A study done in Australia found that most students experienced “humiliating and intimidating behaviors” by teachers during clinical rotations, including aggressive questioning. 8 Another study by Rautio, et al., done in Finland found humiliation was the most common form of student mistreatment. 9 Rautio et al. suggest that these attitudes have been passed down from teacher to student, and student’s future attitudes as doctors are formed in these years and are influenced by the treatment they receive by their teachers and other members of the hospital staff.
|I am too tired to enjoy this course|
|The teachers ridicule the students|
|The teachers are authoritarian|
|Cheating is a problem in this faculty|
|I find the experience disappointing|
|The teachers get angry in class|
|The students irritate the teachers|
|The teaching overemphasizes factual learning|
|The teaching is too teacher-centered|
There is a need to address the low score of student’s perceptions of teachers to raise more empathetic doctors, both with their patients and with their juniors. Specific areas of improvement need to be identified and teachers and staff who interact directly with students should be given the training to focus on improving student–teacher relationships.

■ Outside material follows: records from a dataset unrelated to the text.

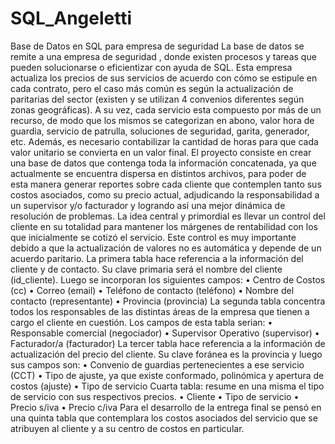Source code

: # SQL_Angeletti
Base de Datos en SQL para empresa de seguridad 
La base de datos se remite a una empresa de seguridad , donde existen procesos y tareas que pueden solucionarse o eficientizar con ayuda de SQL. Esta empresa actualiza los precios de sus servicios de acuerdo con cómo se estipule en cada contrato, pero el caso más común es según la actualización de paritarias del sector (existen y se utilizan 4 convenios diferentes según zonas geográficas). 
A su vez, cada servicio esta compuesto por más de un recurso, de modo que los mismos se categorizan en abono, valor hora de guardia, servicio de patrulla, soluciones de seguridad, garita, generador, etc. Además, es necesario contabilizar la cantidad de horas para que cada valor unitario se convierta en un valor final.
El proyecto consiste en crear una base de datos que contenga toda la información concatenada, ya que actualmente se encuentra dispersa en distintos archivos, para poder de esta manera generar reportes sobre cada cliente que contemplen tanto sus costos asociados, como su precio actual, adjudicando la responsabilidad a un supervisor y/o facturador y logrando así una mejor dinámica de resolución de problemas. La idea central y primordial es llevar un control del cliente en su totalidad para mantener los márgenes de rentabilidad con los que inicialmente se cotizó el servicio. Este control es muy importante debido a que la actualización de valores no es automática y depende de un acuerdo paritario. 
 La primera tabla hace referencia a la información del cliente y de contacto. Su clave primaria será el nombre del cliente (id_cliente). Luego se incorporan los siguientes campos:
•	Centro de Costos (cc)
•	Correo (email)
•	Teléfono de contacto (teléfono)
•	Nombre del contacto (representante)
•	Provincia (provincia)
La segunda tabla concentra todos los responsables de las distintas áreas de la empresa que tienen a cargo el cliente en cuestión. Los campos de esta tabla serian:
•	Responsable comercial (negociador)
•	Supervisor Operativo (supervisor)
•	Facturador/a (facturador)
La tercer tabla hace referencia a la información de actualización del precio del cliente. Su clave foránea es la provincia  y luego sus campos son:
•	Convenio de guardias pertenecientes a ese servicio (CCT)
•	Tipo de ajuste, ya que existe conformado, polinómica y apertura de costos (ajuste)
•	Tipo de servicio 
Cuarta tabla: resume en una misma el tipo de servicio con sus respectivos precios.
•	Cliente
•	Tipo de servicio 
•	Precio s/iva
•	Precio c/iva
Para el desarrollo de la entrega final se pensó en una quinta tabla que contemplara los costos asociados del servicio que se atribuyen al cliente y a su centro de costos en particular.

In students’ perceptions of learning, students reported that teachers overemphasized factual learning and the teaching was too teacher-centered. Other studies have pointed out this problem with factual learning, 10 which emphasizes surface-level learning. The curriculum and examination style of medical schools must stress the importance of a deeper understanding of how things work, and students’ evaluations should reflect their concepts. The teaching style needs to see a shift to becoming more student-centered, with students taking an active role in the classroom, through class participation, projects, and presentations.

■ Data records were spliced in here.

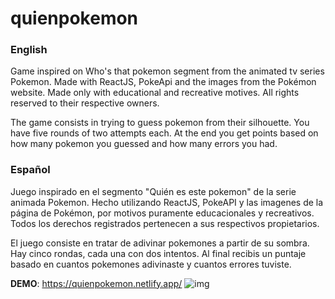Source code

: # quienpokemon
### English
Game inspired on Who's that pokemon segment from the animated tv series Pokemon.
Made with ReactJS, PokeApi and the images from the Pokémon website. Made only with educational and recreative motives.
All rights reserved to their respective owners.

The game consists in trying to guess pokemon from their silhouette. You have five rounds of two attempts each.
At the end you get points based on how many pokemon you guessed and how many errors you had. 
### Español
Juego inspirado en el segmento "Quién es este pokemon" de la serie animada Pokemon.
Hecho utilizando ReactJS, PokeAPI y las imagenes de la página de Pokémon, por motivos puramente educacionales y recreativos.
Todos los derechos registrados pertenecen a sus respectivos propietarios.

El juego consiste en tratar de adivinar pokemones a partir de su sombra. Hay cinco rondas, cada una con dos intentos.
Al final recibis un puntaje basado en cuantos pokemones adivinaste y cuantos errores tuviste.

**DEMO**: https://quienpokemon.netlify.app/
![img](https://i.imgur.com/MVtwYBw.png)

Regarding students’ perception of the atmosphere, the items that need attention include “cheating”, “the students’ irritating the teacher”, and “I find the experience disappointing”. This shows the medical school needs to do a better job of keeping the decorum within the classroom and ensuring the atmosphere for other students is not disruptive.
The most difficult part of online learning for medical school is including clinical experience. While no solution will replace the in-hospital, face-to-face patient interaction, there are ways to bridge the gap through technology. Many doctors have incorporated zoom clinics during the pandemic, and students can observe or take histories virtually. Simulated clinical experiences through software can be used to enhance students’ learning, as it is being used in other parts of the world. 11
It is now apparent that online learning and the virtual classroom will become a constant part of the learning environment. Teachers too must adapt and gain the necessary skills needed to educate students online. Especially for medical education, the classroom must be interactive and encourage student participation. This can be done by holding smaller online sessions and face-to-face lectures to promote discussion. An article by Jiang et al. contains tips to teach medical students online, compiled from 40 Chinese medical schools’ reports after they were forced to switch to online classrooms. 12 Medical schools and teachers should use this as a guide going forward.
The study did not have another group to compare the scores with (e.g., students from another batch). It cannot be accurately compared with past studies done before the COVID pandemic, which has changed the dynamics of the medical learning environment.
Students score their educational environment positively, but the scores are not excellent. There is a need for improvement in some areas, especially in the teaching style and virtual classrooms. A positive student–teacher relationship needs to be emphasized as well. More studies need to be done in other medical universities to understand the attitude of students about their environment in the wake of the pandemic.